We emphasised the point that His Holiness’ engagement for the cause of Tibet is not for the purpose of claiming certain personal rights or political position for himself, nor attempting to stake claims for the Tibetan Administration in Exile.
We called upon the Chinese side to stop the baseless accusations against His Holiness and labeling him a separatist. Instead, we urge the Chinese leadership to work with him to find a mutually acceptable solution to the Tibetan problem based on the Memorandum. This will ensure stability, unity and the development of a harmonious society.
The Chinese side laid out “Four Not to Indulge In” points to outline their position. They also provided us with a detailed briefing on recent developments relating to Tibet, particularly on the important Fifth Tibet Work Forum. They said the Forum decided to further improve the livelihood of Tibetans in the Tibet Autonomous Region and all Tibetan areas, specifically in public services, such as education, medical services, and environmental protection. Based on the initial reports that we had of the Forum, we welcomed the issues it has taken up to improve the lives of the Tibetan people specially in rural areas. We welcome the fact that the Fifth Tibet Work Forum has looked into the issues of development in all Tibetan areas – The Tibet Autonomous Region as well as other Tibetan areas. It is our strong belief that all the Tibetan areas must be under a uniform policy and a single administration. If we take away the political slogans, many of the issues that have been prioritised by the Forum are similar to the basic needs of the Tibetan people outlined in our Memorandum.

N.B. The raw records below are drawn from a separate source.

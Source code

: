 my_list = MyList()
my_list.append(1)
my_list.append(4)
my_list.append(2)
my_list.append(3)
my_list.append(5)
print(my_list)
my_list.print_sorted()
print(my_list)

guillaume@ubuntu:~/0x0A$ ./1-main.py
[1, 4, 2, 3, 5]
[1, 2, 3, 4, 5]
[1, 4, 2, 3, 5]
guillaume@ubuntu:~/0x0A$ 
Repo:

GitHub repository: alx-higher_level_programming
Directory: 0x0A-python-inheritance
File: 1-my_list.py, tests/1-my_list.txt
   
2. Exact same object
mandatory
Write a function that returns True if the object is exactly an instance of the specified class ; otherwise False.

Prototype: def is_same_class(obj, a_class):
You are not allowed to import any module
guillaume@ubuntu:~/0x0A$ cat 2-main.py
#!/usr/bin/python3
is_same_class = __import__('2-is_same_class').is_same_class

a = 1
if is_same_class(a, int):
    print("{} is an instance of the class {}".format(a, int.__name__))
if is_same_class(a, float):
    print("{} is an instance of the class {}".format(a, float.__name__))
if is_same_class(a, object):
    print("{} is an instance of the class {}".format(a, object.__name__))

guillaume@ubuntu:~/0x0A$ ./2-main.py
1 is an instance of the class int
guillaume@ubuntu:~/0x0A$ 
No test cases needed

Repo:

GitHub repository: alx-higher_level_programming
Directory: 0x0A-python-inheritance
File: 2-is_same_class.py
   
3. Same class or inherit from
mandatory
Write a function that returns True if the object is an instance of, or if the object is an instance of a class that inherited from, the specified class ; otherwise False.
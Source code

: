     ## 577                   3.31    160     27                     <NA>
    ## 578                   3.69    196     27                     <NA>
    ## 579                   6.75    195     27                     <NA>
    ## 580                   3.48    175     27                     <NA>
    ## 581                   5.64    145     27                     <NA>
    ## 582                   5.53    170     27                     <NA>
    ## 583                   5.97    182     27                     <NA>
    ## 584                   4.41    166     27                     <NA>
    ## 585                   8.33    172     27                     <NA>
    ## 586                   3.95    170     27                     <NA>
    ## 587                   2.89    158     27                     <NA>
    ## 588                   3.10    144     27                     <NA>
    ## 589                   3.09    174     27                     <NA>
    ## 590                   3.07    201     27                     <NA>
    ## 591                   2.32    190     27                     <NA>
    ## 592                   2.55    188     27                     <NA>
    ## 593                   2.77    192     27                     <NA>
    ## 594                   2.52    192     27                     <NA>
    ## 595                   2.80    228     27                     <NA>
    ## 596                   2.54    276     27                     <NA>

A major difference between the two sides is the conflicting perspectives on the current situation inside Tibet. So, in order to have a common understanding of the real situation, we suggested a common effort to study the actual reality on the ground, in the spirit of seeking truth from facts. This will help both the sides to move beyond each others’ contentions.
In the coming days we will be studying the issues raised by our counterparts, including the proceedings of the Fifth Tibet Work Forum and the “Four Not to Indulge In” points. As we had urged during our meeting, it is my sincere hope that the Chinese leadership will also seriously reflect on the issues raised by us. Since His Holiness the Dalai Lama has consistently made his position clear on the future of Tibet within the framework of the People’s Republic of China, given political will on the Chinese leadership’s side we do not see any reason why we cannot find a common ground on these issues. We would like to reiterate His Holiness’s continued willingness to work with the Chinese Central Government in this so that the Tibetan people can regain their pride and dignity and the People’s Republic of China’s stability and unity are ensured.
We thank our hosts, the Hunan United Front, Beijing United Front, and the Central United Front Work Department, for their hospitality during this visit.